Our study has several limitations. The collection is retrospective and monocentric, with the inclusion of patients with various primary tumors treated with different technologies over the last three decades. This time span leads to selection bias, with patients probably not staged in an equivalent way with the advancement of diagnostic tools. In addition, there was a major evolution of brachytherapy, especially with the shift from 2D to 3D treatments, and from low-dose rate to remote afterloading technology, allowing for better dose-optimization processes. These technological improvements may have a major impact in terms of oncological and functional outcomes. In addition, the majority of patients were referred for brachytherapy only, after having received their primary treatment in another center. In spite of these limitations, we observed a local control of 80% with brachytherapy within most of the cases with moderate toxicities, suggesting the feasibility of this conservative approach to avoid the morbidity of an anterior pelvectomy in patients with para-urethral tumors.
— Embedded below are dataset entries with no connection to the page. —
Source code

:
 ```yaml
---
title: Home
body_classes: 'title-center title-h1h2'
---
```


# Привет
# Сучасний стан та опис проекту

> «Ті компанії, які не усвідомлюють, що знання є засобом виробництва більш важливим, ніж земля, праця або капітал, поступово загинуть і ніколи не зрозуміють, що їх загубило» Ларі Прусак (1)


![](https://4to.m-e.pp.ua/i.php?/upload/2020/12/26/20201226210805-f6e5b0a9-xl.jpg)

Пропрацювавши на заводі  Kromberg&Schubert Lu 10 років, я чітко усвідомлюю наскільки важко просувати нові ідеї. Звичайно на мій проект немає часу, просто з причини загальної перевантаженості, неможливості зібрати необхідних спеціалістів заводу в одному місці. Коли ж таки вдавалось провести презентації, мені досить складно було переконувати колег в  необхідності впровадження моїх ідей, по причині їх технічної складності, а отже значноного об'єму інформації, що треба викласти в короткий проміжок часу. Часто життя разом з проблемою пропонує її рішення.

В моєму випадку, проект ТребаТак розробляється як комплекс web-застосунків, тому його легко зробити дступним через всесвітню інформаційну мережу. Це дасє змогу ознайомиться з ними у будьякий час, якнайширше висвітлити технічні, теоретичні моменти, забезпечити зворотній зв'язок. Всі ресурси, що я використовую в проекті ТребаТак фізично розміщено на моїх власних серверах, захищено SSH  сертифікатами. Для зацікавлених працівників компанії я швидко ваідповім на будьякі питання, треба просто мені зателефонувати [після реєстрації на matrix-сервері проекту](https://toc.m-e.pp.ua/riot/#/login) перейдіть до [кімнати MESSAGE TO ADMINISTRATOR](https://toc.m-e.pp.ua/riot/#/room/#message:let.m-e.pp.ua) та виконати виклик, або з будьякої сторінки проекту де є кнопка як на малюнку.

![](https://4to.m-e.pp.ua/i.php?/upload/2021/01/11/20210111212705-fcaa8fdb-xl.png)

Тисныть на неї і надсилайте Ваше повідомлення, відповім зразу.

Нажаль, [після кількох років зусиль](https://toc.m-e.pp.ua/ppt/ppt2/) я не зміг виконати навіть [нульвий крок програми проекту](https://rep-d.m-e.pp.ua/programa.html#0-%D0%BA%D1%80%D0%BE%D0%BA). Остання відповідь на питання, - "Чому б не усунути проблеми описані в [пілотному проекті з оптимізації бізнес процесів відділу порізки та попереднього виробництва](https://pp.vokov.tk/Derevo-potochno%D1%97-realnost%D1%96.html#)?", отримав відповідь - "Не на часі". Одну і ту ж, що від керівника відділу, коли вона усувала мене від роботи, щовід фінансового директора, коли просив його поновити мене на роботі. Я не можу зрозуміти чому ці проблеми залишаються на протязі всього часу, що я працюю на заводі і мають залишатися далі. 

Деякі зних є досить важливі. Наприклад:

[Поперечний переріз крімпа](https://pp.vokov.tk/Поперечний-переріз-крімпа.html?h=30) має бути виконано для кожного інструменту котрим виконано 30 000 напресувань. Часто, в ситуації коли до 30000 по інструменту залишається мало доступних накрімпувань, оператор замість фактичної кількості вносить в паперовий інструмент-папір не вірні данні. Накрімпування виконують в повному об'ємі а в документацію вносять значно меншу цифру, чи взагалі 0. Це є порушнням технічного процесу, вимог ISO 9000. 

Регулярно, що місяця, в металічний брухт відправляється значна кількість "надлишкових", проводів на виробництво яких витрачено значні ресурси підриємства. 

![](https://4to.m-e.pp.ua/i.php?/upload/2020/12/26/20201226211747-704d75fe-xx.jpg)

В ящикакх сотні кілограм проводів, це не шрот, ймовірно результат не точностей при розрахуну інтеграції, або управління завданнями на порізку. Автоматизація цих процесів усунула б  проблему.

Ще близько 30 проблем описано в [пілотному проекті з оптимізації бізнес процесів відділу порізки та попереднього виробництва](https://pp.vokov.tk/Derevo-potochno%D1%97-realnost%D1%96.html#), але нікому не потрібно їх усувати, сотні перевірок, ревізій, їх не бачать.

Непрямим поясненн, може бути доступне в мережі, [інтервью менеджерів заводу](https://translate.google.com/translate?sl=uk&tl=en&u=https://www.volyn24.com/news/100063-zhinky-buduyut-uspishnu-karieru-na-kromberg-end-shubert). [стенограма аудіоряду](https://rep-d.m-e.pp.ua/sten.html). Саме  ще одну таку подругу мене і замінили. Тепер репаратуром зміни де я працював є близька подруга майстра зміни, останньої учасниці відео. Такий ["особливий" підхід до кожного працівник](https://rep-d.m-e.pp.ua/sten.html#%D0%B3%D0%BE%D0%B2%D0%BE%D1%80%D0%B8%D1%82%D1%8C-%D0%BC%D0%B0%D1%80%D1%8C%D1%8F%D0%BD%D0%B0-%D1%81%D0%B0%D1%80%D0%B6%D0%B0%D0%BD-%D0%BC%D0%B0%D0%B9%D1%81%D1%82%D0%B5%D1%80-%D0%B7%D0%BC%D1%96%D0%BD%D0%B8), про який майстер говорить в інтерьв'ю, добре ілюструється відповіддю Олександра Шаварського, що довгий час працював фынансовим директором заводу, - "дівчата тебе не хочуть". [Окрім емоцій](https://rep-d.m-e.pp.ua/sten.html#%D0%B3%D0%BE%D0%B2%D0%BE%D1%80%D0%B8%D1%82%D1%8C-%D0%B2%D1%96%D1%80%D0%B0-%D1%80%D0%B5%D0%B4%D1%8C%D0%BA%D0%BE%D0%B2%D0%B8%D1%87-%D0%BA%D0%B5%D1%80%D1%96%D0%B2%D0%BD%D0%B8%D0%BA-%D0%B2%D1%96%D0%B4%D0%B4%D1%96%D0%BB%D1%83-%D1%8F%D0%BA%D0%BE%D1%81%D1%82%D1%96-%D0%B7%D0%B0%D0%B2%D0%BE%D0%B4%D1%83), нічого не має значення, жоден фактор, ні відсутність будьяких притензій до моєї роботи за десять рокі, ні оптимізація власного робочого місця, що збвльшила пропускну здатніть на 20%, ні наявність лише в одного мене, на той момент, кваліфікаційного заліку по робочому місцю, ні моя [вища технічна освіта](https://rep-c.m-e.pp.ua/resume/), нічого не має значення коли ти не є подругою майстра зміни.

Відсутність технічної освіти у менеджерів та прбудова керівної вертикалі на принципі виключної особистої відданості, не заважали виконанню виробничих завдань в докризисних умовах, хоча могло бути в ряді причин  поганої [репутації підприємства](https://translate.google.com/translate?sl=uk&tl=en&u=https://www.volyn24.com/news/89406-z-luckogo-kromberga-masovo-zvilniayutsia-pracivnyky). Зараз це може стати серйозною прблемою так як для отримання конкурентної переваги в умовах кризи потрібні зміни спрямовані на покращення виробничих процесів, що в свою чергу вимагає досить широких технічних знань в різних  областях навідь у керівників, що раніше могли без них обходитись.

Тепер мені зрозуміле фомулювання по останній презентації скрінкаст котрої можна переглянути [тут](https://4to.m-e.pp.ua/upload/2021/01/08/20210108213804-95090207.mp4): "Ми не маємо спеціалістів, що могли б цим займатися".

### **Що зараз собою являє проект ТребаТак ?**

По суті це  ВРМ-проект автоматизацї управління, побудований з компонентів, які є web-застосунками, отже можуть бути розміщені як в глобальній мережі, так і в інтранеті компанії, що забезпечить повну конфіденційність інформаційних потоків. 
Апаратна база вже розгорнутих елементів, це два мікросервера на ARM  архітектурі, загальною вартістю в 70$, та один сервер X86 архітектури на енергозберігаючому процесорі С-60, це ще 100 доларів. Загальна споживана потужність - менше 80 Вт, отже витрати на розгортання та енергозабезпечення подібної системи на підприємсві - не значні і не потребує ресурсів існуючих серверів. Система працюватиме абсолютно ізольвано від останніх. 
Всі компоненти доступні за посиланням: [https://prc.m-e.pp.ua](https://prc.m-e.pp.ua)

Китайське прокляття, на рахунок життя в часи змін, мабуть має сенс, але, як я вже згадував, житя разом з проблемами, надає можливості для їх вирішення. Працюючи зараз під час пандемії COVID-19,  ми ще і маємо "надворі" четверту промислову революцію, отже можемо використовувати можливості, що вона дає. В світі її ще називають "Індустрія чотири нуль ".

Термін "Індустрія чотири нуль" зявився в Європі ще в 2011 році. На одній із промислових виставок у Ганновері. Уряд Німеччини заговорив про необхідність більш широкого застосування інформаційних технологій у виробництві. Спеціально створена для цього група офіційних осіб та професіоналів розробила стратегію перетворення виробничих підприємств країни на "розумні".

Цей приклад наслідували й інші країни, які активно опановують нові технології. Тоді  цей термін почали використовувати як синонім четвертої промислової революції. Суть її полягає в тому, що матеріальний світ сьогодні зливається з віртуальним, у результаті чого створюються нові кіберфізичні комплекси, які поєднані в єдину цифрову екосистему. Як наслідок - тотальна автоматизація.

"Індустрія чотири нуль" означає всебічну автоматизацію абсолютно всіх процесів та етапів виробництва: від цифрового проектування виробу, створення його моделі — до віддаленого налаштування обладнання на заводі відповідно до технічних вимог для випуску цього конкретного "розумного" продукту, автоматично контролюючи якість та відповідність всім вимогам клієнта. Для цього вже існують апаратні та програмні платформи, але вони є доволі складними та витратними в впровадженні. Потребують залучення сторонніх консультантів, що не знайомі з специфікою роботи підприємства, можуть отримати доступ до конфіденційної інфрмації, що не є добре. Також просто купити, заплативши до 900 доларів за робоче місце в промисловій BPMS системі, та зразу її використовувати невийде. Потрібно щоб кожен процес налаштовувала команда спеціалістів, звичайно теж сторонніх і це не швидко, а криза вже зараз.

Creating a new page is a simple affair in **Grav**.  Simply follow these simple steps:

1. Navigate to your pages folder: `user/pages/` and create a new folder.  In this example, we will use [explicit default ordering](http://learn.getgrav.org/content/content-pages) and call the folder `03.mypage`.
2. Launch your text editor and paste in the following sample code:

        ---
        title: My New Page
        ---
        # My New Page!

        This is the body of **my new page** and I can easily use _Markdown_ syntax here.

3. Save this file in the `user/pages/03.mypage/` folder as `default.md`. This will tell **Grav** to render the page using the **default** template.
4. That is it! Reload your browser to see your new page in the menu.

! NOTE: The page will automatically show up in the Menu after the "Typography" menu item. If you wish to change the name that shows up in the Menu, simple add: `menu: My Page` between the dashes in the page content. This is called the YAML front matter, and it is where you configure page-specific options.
The finding that most relapses are distant encourages the development of novel strategies based on immunomodulation or systemic intensification.

5. Conclusions

In this cohort of LDR/PDR BT for para-urethral primary or recurrent cancer, we observed a probability of local control of 80% with acceptable morbidity. Survival was, however, poor, with high metastatic relapse probability. There is an increasing place for 3D image guidance in these tumors that should be referred to expert centers for modern brachytherapy procedures as part of organ conservative strategies. Further dose–volume constraints still need to be identified to guide treatment planning.